Another exemplary story, closer to home: Ben Delo is the highly influential co-founder of BitMex, a crypto exchange and derivatives trading platform. Like Farage’s embattled de facto chief of staff George Cottrell, he has a colourful history: in early 2022, Delo and his BitMex co-founder both pleaded guilty in the US to failing to establish and maintain an anti-money laundering programme. As well as having to pay a $10m civil penalty in connection with a parallel case, Delo was sentenced to 30 months’ probation, but last year, he became one of a long line of crypto insiders to be pardoned by Trump.

He has a tangle of links to rightwing UK politics, and earlier this year made a £4m donation to Reform. His self-professed target is political correctness, but he also fits snugly into that light-footed international elite who lobby extremely hard for politicians to open their gates to the anarcho-capitalism that crypto and digital currencies embody. Just as Farage claims the government’s new donation restrictions are the stuff of a “communist country”, Delo damns them as “tinpot” – and has pledged to move back to the UK from Hong Kong (Harborne has made similar noises) to get around them. He wants others with “deep pockets” to rally round. “Let’s build a war chest and win back our country,” he says.

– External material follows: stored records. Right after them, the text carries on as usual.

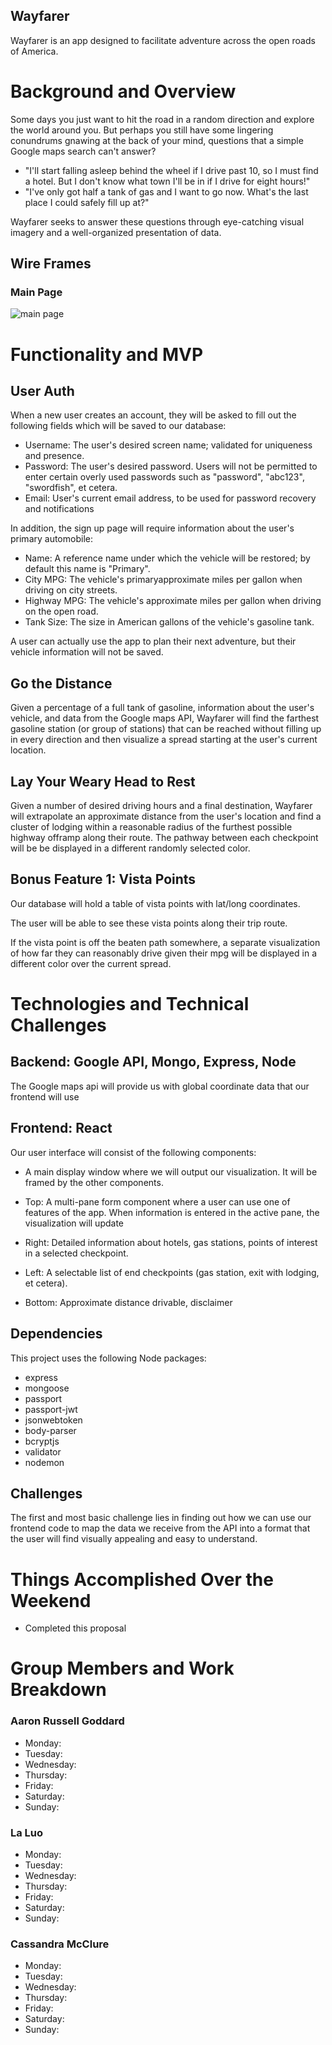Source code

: 
## Wayfarer

Wayfarer is an app designed to facilitate adventure across the open roads of America.

# Background and Overview
 
Some days you  just want to hit the road in a random direction and explore the world around you. But perhaps you still have some lingering conundrums gnawing at the back of your mind, questions that a simple Google maps search can't answer?

* "I'll start falling asleep behind the wheel if I drive past 10, so I must find a hotel.  But I don't know what town I'll be in if I drive for eight hours!"
*  "I've only got half a tank of gas and I want to go now. What's the last place I could safely fill up at?"


Wayfarer seeks to answer these questions through eye-catching visual imagery and a well-organized presentation of data.

## Wire Frames
### Main Page
![main page](https://s3-us-west-1.amazonaws.com/wayfarer-development/main_wireframe.png)


# Functionality and MVP

## User Auth

When a new user creates an account, they will be asked to fill out the following fields which will be saved to our database:

*  Username: The user's desired screen name; validated for uniqueness and presence.
*  Password:  The user's desired password.  Users will not be permitted to enter certain overly used passwords such as "password", "abc123", "swordfish", et cetera.
*  Email: User's current email address, to be used for password recovery and notifications

In addition, the sign up page will require information about the user's primary automobile:

*  Name: A reference name under which the vehicle will be restored; by default this name is "Primary".
*  City MPG: The vehicle's primaryapproximate miles per gallon when driving on city streets.
*  Highway MPG: The vehicle's approximate miles per gallon when driving on the open road.
*  Tank Size: The size in American gallons of the vehicle's gasoline tank.

A user can actually use the app to plan their next adventure, but their vehicle information will not be saved.

## Go the Distance
Given a percentage of a full tank of gasoline, information about the user's vehicle, and data from the Google maps API, Wayfarer will find the farthest gasoline station (or group of stations) that can be reached without filling up in every direction and then visualize a spread starting at the user's current location.


## Lay Your Weary Head to Rest
Given a number of desired driving hours and a final destination, Wayfarer will extrapolate an approximate distance from the user's location and find a cluster of lodging within a reasonable radius of the furthest possible highway offramp along their route.  The pathway between each checkpoint will be be displayed in a different randomly selected color.

## Bonus Feature 1:  Vista Points

Our database will hold a table of vista points with lat/long coordinates.

The user will be able to see these vista points along their trip route.

If the vista point is off the beaten path somewhere, a separate visualization of how far they can reasonably drive given their mpg will be displayed in a different color over the current spread.

# Technologies and Technical Challenges



## Backend: Google API, Mongo, Express, Node 

The Google maps api will provide us with global coordinate data  that our frontend will use 



## Frontend: React

Our user interface will consist of  the following components:

*  A main display window where we will output our visualization. It will be framed by the other components.

*  Top: A multi-pane form component where a user can use one of features of the app.  When information is entered in the active pane, the visualization will update  

*  Right: Detailed information about hotels, gas stations, points of interest in a selected checkpoint.

*  Left:  A selectable list of end checkpoints (gas station, exit with lodging, et cetera).

* Bottom: Approximate distance drivable, disclaimer


## Dependencies

This project uses the following Node packages:
*  express 
*  mongoose
*  passport
*  passport-jwt
*  jsonwebtoken
*  body-parser
*  bcryptjs
*  validator
*  nodemon

## Challenges

The first and most basic challenge lies in finding out how we can use our frontend code to map the data we receive from the API into a format that the user will find visually appealing and easy to understand.

# Things Accomplished Over the Weekend

* Completed this proposal


# Group Members and Work Breakdown

### Aaron Russell Goddard

* Monday:
* Tuesday: 
* Wednesday:
* Thursday:
* Friday: 
* Saturday:
* Sunday: 

### La Luo

* Monday:
* Tuesday: 
* Wednesday:
* Thursday:
* Friday: 
* Saturday:
* Sunday: 
### Cassandra McClure

* Monday:
* Tuesday: 
* Wednesday:
* Thursday:
* Friday: 
* Saturday:
* Sunday: 
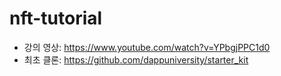 # nft-tutorial

- 강의 영상: https://www.youtube.com/watch?v=YPbgjPPC1d0
- 최초 클론: https://github.com/dappuniversity/starter_kit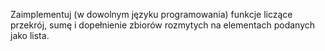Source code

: Zaimplementuj (w dowolnym języku programowania) funkcje liczące przekrój, sumę i dopełnienie zbiorów rozmytych na elementach podanych jako lista.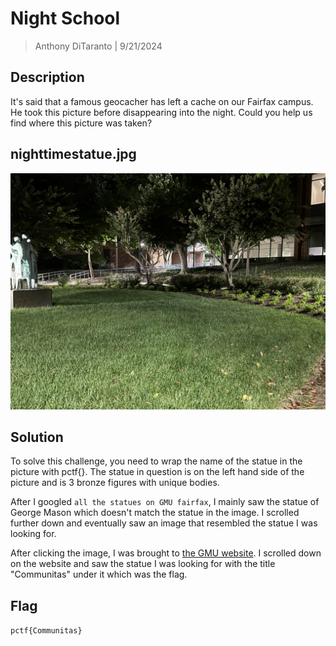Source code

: # Night School

> Anthony DiTaranto | 9/21/2024

## Description

It's said that a famous geocacher has left a cache on our Fairfax campus. He took this picture before disappearing into the night. Could you help us find where this picture was taken?

## nighttimestatue.jpg

![nighttimestatue.jpg](./Images/nighttimestatue.jpg)

## Solution

To solve this challenge, you need to wrap the name of the statue in the picture with pctf{}. The statue in question is on the left hand side of the picture and is 3 bronze figures with unique bodies.

After I googled `all the statues on GMU fairfax`, I mainly saw the statue of George Mason which doesn't match the statue in the image. I scrolled further down and eventually saw an image that resembled the statue I was looking for.

After clicking the image, I was brought to [the GMU website](https://www.gmu.edu/discover-mason). I scrolled down on the website and saw the statue I was looking for with the title "Communitas" under it which was the flag.

## Flag
`pctf{Communitas}`
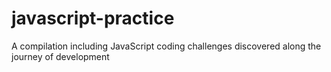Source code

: # javascript-practice

A compilation including JavaScript coding challenges discovered along the journey of development
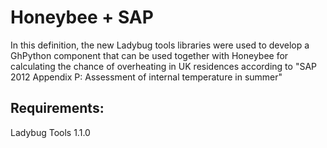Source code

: # Honeybee + SAP
In this definition, the new Ladybug tools libraries were used to develop a GhPython component that can be used together with Honeybee for calculating the chance of overheating in UK residences according to "SAP 2012 Appendix P: Assessment of internal temperature in summer"
## Requirements:
Ladybug Tools 1.1.0

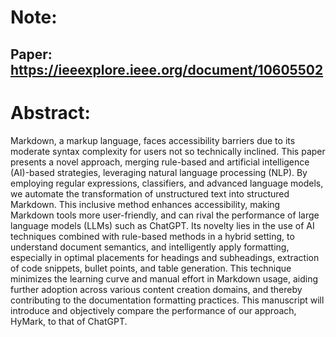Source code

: # Note:
## Paper: https://ieeexplore.ieee.org/document/10605502

# Abstract:
Markdown, a markup language, faces accessibility barriers due to its moderate syntax complexity for users not so technically inclined. This paper presents a novel approach, merging rule-based and artificial intelligence (AI)-based strategies, leveraging natural language processing (NLP). By employing regular expressions, classifiers, and advanced language models, we automate the transformation of unstructured text into structured Markdown. This inclusive method enhances accessibility, making Markdown tools more user-friendly, and can rival the performance of large language models (LLMs) such as ChatGPT. Its novelty lies in the use of AI techniques combined with rule-based methods in a hybrid setting, to understand document semantics, and intelligently apply formatting, especially in optimal placements for headings and subheadings, extraction of code snippets, bullet points, and table generation. This technique minimizes the learning curve and manual effort in Markdown usage, aiding further adoption across various content creation domains, and thereby contributing to the documentation formatting practices. This manuscript will introduce and objectively compare the performance of our approach, HyMark, to that of ChatGPT.
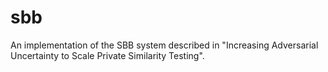 # sbb
An implementation of the SBB system described in "Increasing Adversarial Uncertainty to Scale Private Similarity Testing".
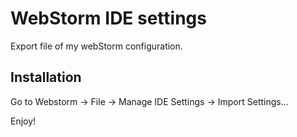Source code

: # WebStorm IDE settings

Export file of my webStorm configuration.

## Installation

Go to Webstorm -> File -> Manage IDE Settings -> Import Settings...

Enjoy!

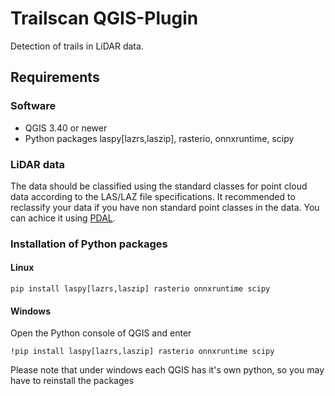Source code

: # Trailscan QGIS-Plugin

Detection of trails in LiDAR data.

## Requirements 

### Software

- QGIS 3.40 or newer
- Python packages laspy[lazrs,laszip], rasterio, onnxruntime, scipy

### LiDAR data

The data should be classified using the standard classes for point cloud data according to the LAS/LAZ file specifications. It recommended to reclassify your data if you have non standard point classes in the data. You can achice it using [PDAL](https://pdal.io/).

### Installation of Python packages

#### Linux 

    pip install laspy[lazrs,laszip] rasterio onnxruntime scipy

#### Windows

Open the Python console of QGIS and enter 

    !pip install laspy[lazrs,laszip] rasterio onnxruntime scipy

Please note that under windows each QGIS has it's own python, so you may have to reinstall the packages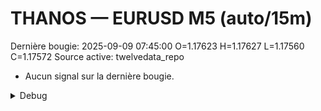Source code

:# THANOS — EURUSD M5 (auto/15m)
Dernière bougie: 2025-09-09 07:45:00  O=1.17623  H=1.17627  L=1.17560  C=1.17572
Source active: twelvedata_repo

- Aucun signal sur la dernière bougie.

<details><summary>Debug</summary>

- TD_API_KEY manquant.

</details>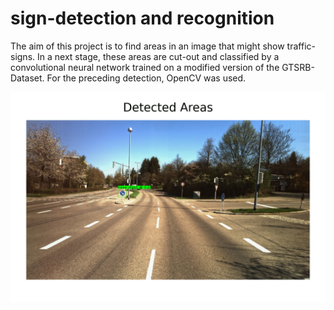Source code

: # sign-detection and recognition
The aim of this project is to find areas in an image that might show traffic-signs. In a next stage, these areas are cut-out and classified by a convolutional neural network trained on a modified version of the GTSRB-Dataset. For the preceding detection, OpenCV was used.

![A working detection and prediction example](animated.gif)
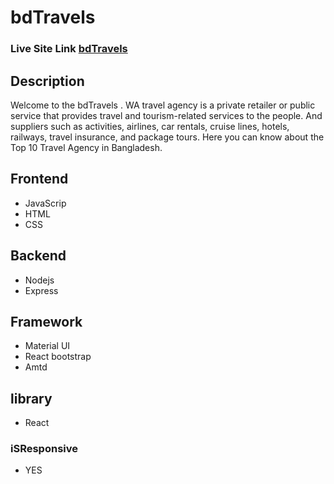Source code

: #  bdTravels 

### Live Site Link [bdTravels ](https://bdtravels-f3b14.web.app/)


## Description
Welcome to the  bdTravels . WA travel agency is a private retailer or public service that provides travel and tourism-related services to the people. And suppliers such as activities, airlines, car rentals, cruise lines, hotels, railways, travel insurance, and package tours. Here you can know about the Top 10 Travel Agency in Bangladesh.


## Frontend 
  * JavaScrip
  * HTML
  * CSS

## Backend
  * Nodejs
  * Express
  

## Framework
  * Material UI
  * React bootstrap
  * Amtd
  
  
## library
  * React 
  
  
 ### iSResponsive 
  * YES


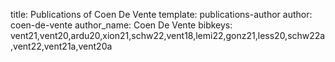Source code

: title: Publications of Coen De Vente
template: publications-author
author: coen-de-vente
author_name: Coen De Vente
bibkeys: vent21,vent20,ardu20,xion21,schw22,vent18,lemi22,gonz21,less20,schw22a,vent22,vent21a,vent20a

In the midst of the farce of the looming Clacton byelection, fresh allegations over the weekend about Cottrell personally meeting some of Reform’s office costs without his contributions being declared, and police questioning him and his mother about donations to Reform, it is easy to think that Farage’s political stock is plunging. But whatever happens, the new British right will survive in some form, and its ties to the crypto world point to the kind of UK it would try to create, given the chance. Particularly on matters of finance, the state would hugely shrink, and the reinvention of London as a crypto capital could threaten to erode the barrier between crime and business. If it all ever happens, it will make rightwing Brexiters’ visions of London as “Singapore-on-Thames” look like the dream of moderate centrists. And crypto donations, if they were ever allowed, would make that kind of country much more likely.

Right now, in fact, that prospect is one small part of a perfectly possible and completely nightmarish future for economies and societies across the world. And contrary to the Faragists’ habitual implication that they are involved in some kind of huge anti-establishment jape, it is deadly, deadly serious.